Segment Open

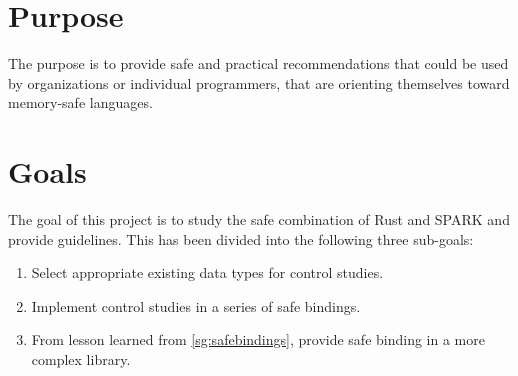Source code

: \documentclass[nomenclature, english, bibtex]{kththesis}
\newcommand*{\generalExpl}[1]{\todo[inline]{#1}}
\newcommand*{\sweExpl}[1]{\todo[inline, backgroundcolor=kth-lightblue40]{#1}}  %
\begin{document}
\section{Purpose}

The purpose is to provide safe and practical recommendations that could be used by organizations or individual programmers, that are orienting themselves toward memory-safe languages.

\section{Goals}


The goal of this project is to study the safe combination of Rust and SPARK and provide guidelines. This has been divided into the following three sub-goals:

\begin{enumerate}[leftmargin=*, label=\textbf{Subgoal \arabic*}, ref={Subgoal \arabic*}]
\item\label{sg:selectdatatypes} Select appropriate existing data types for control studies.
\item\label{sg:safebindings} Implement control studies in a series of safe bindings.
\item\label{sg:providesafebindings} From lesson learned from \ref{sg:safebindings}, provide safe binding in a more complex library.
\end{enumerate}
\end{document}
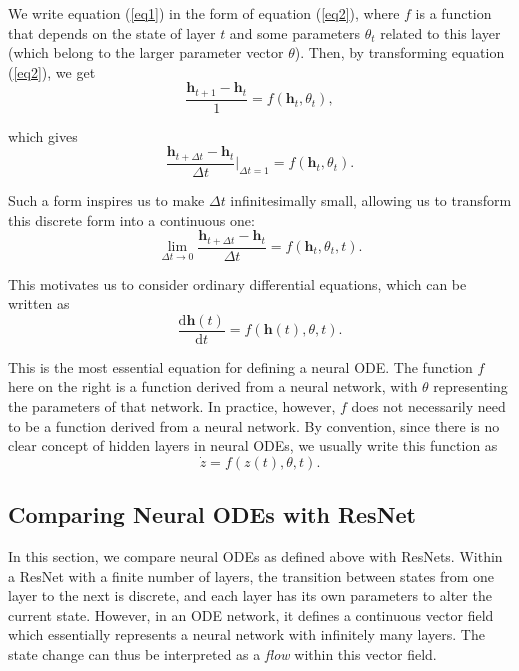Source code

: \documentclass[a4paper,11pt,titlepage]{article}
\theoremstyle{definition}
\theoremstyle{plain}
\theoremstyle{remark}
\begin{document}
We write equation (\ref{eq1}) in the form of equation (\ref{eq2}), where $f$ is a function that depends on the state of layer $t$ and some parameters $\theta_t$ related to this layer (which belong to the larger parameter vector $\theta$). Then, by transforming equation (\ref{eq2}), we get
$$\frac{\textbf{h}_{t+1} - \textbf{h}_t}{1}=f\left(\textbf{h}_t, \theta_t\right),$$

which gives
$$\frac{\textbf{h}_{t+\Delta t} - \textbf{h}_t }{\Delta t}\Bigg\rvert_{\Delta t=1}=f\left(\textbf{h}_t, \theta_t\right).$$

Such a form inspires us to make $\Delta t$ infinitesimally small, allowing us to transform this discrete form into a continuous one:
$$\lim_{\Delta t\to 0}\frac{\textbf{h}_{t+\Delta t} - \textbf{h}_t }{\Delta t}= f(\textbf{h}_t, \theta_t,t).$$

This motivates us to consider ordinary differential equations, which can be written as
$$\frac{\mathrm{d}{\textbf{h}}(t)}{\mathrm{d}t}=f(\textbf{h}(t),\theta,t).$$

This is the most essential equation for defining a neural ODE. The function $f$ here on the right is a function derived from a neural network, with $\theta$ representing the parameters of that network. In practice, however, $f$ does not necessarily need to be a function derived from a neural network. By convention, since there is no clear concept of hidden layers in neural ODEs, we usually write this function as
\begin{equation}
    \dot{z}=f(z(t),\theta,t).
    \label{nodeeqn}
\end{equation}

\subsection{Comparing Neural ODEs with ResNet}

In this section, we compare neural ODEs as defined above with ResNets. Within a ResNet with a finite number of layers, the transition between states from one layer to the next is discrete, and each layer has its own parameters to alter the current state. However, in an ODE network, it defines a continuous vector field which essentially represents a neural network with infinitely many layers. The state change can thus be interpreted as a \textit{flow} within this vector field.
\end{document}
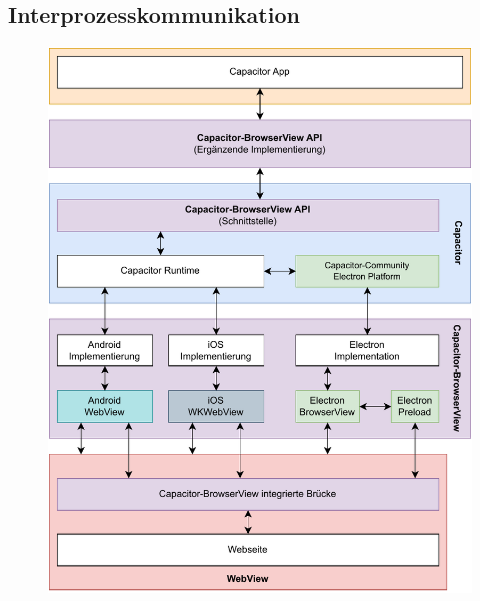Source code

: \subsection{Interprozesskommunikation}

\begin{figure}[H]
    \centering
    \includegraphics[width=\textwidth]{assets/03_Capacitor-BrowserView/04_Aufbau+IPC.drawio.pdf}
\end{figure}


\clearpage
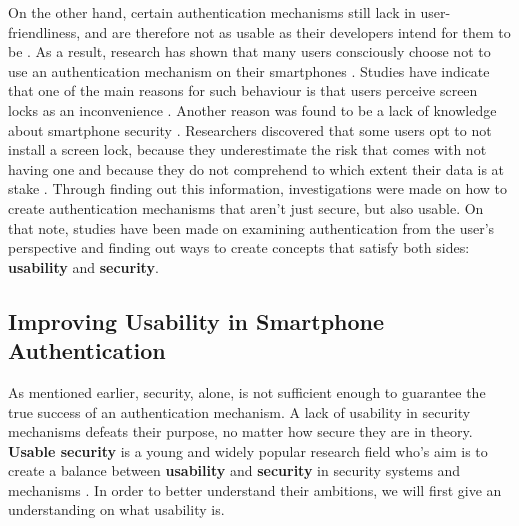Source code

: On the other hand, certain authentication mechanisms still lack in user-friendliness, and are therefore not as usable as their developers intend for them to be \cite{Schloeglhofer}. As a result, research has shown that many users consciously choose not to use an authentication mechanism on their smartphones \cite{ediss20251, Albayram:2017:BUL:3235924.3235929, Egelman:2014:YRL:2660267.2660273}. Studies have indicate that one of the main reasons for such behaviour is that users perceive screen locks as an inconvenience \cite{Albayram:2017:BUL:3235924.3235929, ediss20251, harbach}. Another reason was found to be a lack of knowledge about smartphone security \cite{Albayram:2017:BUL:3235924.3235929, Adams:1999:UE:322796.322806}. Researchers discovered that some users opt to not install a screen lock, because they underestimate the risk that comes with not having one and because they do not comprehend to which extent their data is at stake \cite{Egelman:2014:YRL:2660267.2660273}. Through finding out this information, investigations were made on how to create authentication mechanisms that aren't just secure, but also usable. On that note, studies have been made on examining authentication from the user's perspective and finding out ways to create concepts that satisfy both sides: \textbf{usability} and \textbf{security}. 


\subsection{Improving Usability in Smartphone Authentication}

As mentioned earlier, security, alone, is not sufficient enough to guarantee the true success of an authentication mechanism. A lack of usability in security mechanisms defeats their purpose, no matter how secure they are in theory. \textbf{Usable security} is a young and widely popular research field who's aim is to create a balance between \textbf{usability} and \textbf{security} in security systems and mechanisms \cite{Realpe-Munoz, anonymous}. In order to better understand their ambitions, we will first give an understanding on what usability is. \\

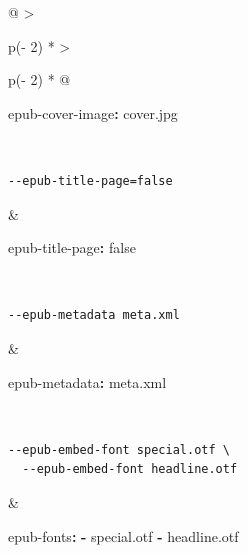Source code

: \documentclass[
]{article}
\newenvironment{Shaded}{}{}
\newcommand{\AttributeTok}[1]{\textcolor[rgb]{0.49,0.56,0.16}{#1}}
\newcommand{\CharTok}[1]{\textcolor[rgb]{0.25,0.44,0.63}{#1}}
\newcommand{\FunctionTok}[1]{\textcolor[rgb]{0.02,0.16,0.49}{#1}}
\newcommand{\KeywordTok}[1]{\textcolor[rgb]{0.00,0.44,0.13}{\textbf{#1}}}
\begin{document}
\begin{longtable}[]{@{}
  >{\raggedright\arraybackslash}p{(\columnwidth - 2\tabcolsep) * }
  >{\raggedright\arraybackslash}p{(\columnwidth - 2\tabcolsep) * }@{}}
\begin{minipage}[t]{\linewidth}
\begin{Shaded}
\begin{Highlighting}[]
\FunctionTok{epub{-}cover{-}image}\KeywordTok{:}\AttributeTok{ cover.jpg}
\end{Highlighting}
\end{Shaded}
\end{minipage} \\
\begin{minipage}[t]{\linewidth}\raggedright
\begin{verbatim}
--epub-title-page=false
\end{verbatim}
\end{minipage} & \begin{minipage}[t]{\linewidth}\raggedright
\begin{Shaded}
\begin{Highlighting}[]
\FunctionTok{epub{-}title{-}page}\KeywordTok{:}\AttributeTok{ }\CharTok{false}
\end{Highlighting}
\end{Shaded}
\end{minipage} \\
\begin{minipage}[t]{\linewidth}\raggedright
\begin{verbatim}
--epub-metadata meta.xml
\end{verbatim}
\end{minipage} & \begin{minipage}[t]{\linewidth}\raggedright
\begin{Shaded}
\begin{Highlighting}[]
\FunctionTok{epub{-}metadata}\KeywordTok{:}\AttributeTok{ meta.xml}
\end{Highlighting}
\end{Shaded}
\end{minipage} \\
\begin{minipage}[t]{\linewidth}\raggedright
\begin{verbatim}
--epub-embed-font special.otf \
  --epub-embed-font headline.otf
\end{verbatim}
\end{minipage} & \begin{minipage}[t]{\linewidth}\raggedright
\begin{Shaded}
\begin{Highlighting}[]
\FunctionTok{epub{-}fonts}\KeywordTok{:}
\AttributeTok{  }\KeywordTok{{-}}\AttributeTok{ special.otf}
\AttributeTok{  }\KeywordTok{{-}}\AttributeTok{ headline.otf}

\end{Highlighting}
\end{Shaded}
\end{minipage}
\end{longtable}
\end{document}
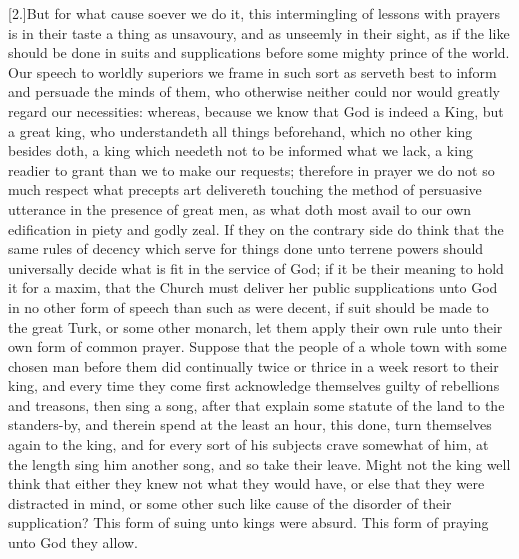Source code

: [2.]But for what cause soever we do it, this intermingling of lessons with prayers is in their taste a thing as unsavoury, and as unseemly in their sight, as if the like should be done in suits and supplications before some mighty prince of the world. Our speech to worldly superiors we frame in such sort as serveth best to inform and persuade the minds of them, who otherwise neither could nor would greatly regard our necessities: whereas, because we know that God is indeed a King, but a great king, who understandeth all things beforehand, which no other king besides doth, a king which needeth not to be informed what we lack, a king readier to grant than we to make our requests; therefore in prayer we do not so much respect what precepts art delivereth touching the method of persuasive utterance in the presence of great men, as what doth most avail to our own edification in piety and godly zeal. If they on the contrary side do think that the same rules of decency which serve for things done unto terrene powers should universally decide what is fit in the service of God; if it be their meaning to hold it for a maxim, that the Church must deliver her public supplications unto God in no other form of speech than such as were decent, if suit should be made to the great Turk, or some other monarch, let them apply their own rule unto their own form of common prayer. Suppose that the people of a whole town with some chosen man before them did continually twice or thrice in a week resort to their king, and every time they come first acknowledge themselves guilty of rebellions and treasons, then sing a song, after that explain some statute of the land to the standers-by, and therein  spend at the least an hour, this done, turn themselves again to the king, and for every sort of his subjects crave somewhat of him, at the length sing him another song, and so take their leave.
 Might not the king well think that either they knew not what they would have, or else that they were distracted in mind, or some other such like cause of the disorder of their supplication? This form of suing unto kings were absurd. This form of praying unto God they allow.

Segment Closed

**Exercise requirements**
When a line in the material above includes "subsection", report that line by copying it.

**Result**
\subsection{Comparing Neural ODEs with ResNet}
: \subsection{Interprozesskommunikation}
\subsection{Improving Usability in Smartphone Authentication}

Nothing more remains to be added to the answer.